_Task directions_. Give only the number of lines in the records that include "lumpy".

_Records from a data source_.
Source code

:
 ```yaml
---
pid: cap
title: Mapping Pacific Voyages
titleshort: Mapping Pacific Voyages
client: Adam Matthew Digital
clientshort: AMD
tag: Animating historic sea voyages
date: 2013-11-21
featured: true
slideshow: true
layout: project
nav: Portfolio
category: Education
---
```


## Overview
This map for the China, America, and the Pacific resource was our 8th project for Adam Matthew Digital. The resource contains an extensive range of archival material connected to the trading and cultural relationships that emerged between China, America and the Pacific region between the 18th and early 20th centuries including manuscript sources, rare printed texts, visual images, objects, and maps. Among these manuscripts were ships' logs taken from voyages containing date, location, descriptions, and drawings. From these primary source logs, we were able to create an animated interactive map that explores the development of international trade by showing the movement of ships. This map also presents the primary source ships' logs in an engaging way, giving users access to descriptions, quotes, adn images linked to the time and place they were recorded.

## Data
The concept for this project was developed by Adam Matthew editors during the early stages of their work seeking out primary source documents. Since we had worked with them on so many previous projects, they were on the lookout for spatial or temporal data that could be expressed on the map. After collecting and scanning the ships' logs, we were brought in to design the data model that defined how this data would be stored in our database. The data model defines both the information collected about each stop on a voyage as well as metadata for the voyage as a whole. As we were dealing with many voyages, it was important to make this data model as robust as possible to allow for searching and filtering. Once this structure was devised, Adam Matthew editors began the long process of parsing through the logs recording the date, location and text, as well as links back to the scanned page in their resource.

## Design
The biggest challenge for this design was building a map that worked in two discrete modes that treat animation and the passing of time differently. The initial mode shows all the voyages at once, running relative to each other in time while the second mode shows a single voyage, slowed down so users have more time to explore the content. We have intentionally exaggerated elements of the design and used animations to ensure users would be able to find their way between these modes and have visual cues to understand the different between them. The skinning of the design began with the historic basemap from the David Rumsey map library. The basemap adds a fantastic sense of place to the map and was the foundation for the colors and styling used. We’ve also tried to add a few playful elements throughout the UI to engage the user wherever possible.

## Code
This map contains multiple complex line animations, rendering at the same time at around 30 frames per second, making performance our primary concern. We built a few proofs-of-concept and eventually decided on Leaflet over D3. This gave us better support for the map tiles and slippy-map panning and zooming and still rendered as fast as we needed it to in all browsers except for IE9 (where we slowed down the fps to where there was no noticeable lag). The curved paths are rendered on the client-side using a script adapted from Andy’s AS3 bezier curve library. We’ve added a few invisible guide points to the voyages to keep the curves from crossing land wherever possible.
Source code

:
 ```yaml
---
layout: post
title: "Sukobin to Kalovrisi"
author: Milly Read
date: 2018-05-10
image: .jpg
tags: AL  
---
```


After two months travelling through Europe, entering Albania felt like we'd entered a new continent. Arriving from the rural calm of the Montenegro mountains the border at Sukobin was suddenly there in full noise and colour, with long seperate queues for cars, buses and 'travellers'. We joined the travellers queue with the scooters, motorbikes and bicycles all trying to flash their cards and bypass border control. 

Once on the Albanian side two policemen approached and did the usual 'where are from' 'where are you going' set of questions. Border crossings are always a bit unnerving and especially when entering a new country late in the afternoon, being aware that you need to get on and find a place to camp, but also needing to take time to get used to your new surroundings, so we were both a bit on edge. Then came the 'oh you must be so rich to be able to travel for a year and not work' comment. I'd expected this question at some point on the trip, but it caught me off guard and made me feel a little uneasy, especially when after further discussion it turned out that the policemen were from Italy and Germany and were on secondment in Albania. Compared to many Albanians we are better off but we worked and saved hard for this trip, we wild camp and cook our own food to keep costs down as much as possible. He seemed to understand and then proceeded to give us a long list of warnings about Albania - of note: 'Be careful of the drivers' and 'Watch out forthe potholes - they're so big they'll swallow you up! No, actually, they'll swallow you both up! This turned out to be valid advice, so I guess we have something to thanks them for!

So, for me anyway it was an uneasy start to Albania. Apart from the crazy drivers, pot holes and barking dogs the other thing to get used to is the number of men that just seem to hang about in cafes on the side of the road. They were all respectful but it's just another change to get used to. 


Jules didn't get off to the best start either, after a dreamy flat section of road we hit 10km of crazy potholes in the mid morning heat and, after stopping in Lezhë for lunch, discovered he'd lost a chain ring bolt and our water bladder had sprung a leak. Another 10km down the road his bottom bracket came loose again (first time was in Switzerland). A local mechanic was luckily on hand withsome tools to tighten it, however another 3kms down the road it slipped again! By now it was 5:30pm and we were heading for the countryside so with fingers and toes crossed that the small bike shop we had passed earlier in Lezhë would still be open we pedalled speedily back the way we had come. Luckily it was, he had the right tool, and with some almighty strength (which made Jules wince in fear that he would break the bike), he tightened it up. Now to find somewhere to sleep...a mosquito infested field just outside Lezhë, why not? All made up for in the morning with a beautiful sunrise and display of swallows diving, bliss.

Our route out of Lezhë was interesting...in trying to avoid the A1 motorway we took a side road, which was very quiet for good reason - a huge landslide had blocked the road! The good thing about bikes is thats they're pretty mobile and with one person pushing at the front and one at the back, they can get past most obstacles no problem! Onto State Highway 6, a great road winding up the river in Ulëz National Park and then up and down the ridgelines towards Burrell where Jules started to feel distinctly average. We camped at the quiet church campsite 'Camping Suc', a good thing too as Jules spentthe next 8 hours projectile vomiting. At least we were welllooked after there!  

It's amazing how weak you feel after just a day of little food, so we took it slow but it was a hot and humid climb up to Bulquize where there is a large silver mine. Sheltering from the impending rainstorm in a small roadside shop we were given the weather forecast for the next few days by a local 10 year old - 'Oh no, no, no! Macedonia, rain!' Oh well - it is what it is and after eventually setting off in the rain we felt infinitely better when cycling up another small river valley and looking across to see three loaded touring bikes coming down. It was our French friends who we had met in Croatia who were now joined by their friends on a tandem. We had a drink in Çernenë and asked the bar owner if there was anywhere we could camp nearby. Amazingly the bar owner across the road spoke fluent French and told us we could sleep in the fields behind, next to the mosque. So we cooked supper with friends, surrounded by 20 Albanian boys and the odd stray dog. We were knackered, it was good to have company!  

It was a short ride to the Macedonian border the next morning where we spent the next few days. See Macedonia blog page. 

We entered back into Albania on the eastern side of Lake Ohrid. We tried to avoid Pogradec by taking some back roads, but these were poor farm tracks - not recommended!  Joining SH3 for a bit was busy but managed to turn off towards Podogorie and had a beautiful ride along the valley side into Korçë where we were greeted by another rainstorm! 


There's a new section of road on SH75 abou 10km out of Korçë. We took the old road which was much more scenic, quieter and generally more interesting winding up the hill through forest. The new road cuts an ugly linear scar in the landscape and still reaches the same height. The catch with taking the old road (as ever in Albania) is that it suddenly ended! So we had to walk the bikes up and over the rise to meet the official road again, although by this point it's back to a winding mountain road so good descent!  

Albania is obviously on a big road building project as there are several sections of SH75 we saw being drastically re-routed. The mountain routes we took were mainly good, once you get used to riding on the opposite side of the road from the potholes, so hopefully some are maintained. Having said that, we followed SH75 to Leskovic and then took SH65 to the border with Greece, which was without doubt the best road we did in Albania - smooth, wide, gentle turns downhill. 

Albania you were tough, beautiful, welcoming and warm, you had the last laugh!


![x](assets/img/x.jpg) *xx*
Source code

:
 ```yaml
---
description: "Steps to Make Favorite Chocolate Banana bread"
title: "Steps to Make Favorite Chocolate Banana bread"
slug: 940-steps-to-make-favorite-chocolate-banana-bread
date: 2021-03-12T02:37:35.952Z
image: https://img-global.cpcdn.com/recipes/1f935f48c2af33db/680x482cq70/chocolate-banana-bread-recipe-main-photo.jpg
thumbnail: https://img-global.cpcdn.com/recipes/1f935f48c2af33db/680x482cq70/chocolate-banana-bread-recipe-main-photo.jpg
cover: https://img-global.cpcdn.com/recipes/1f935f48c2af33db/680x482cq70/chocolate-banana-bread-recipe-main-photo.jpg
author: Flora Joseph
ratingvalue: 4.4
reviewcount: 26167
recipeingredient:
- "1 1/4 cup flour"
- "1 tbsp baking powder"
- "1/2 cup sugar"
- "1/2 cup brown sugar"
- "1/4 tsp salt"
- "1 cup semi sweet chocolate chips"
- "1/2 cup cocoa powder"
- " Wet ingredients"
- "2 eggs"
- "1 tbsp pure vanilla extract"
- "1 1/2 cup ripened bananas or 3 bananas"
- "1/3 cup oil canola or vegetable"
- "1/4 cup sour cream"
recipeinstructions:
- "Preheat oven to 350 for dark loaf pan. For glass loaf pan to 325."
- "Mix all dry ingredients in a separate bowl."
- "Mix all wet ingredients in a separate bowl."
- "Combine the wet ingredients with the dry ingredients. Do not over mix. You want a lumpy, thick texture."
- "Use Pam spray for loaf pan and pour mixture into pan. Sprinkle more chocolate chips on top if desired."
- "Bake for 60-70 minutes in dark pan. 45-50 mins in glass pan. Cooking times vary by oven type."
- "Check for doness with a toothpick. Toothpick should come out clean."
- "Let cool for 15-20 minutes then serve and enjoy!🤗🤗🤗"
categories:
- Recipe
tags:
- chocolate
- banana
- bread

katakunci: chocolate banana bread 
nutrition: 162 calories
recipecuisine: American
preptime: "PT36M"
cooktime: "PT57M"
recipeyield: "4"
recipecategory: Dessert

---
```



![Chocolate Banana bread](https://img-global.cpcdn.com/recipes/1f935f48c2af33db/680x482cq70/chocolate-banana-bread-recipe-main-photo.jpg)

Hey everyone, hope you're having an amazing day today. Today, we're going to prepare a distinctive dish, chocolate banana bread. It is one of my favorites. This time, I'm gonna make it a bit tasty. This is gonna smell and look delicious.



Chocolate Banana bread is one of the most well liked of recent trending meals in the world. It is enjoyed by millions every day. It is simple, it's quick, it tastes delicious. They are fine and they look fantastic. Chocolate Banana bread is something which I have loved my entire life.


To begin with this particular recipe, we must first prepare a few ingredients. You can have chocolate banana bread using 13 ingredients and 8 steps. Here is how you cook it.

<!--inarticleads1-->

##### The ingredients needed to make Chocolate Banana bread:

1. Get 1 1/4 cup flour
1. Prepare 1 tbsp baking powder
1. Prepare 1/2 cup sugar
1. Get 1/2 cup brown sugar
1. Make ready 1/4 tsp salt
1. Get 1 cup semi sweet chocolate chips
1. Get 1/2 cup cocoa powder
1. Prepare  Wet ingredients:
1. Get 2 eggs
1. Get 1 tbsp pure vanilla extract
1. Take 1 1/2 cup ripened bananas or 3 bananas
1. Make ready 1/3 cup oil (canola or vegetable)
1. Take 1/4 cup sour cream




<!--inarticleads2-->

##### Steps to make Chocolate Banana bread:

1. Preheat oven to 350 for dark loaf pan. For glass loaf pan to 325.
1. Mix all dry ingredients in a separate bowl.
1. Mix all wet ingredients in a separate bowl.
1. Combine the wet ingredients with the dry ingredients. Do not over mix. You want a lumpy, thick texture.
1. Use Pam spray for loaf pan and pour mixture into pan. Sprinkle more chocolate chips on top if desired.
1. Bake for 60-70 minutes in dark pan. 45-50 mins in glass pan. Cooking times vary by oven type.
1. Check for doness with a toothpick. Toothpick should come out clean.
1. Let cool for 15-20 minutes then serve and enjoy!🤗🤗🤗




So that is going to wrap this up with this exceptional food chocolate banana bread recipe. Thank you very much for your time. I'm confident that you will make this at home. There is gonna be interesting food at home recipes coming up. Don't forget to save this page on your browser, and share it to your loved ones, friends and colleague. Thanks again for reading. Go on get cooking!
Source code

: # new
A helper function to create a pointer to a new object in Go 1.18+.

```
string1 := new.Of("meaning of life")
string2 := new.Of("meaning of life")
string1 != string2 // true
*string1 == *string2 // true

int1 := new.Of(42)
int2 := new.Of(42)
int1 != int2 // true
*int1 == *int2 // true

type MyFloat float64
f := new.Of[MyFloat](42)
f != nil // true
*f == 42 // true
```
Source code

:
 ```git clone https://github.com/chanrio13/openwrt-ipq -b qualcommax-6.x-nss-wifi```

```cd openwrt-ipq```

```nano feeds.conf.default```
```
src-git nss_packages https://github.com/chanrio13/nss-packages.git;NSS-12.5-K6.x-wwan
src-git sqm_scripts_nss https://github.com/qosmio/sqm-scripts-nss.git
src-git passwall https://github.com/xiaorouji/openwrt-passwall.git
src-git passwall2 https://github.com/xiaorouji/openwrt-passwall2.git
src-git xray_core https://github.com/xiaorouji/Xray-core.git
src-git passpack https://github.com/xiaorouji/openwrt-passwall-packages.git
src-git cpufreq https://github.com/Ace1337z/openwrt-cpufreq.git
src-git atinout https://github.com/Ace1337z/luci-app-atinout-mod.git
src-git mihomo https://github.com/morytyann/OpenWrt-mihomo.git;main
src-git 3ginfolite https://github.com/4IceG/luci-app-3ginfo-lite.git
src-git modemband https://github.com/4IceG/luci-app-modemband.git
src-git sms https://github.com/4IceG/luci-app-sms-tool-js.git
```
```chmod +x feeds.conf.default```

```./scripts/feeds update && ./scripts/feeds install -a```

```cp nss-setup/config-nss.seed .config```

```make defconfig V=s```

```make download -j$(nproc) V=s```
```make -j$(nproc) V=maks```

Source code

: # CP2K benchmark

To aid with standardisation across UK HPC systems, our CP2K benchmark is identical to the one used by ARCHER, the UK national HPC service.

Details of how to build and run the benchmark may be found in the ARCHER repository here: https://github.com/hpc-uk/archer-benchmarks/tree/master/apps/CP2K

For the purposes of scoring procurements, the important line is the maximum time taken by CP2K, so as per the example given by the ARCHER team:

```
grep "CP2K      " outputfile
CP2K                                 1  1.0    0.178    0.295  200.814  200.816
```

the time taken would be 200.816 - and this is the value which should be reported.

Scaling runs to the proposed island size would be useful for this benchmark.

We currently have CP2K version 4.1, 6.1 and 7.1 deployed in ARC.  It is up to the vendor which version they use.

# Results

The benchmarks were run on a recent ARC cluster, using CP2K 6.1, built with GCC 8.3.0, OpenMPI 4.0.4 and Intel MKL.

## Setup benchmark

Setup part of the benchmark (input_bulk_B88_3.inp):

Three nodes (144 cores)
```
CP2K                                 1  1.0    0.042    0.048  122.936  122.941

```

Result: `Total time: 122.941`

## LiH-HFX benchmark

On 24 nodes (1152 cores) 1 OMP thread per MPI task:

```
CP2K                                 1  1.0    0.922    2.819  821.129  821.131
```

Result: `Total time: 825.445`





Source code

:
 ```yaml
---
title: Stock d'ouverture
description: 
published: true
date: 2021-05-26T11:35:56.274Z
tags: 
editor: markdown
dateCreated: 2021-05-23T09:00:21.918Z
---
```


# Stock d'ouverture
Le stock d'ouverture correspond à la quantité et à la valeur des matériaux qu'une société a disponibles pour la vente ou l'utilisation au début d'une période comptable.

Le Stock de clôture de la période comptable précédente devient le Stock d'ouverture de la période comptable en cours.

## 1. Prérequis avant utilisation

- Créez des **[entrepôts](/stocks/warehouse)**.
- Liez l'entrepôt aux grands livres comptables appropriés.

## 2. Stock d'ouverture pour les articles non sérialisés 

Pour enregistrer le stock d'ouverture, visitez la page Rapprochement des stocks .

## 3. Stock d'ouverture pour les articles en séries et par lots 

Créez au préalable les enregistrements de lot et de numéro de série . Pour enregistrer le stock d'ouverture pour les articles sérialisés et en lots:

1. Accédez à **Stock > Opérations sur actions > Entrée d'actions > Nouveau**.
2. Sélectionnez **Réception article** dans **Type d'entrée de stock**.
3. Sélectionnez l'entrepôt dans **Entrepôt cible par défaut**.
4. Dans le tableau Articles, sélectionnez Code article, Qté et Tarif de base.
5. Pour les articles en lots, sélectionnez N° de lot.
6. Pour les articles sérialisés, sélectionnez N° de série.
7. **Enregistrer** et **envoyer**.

_Answer space_. 2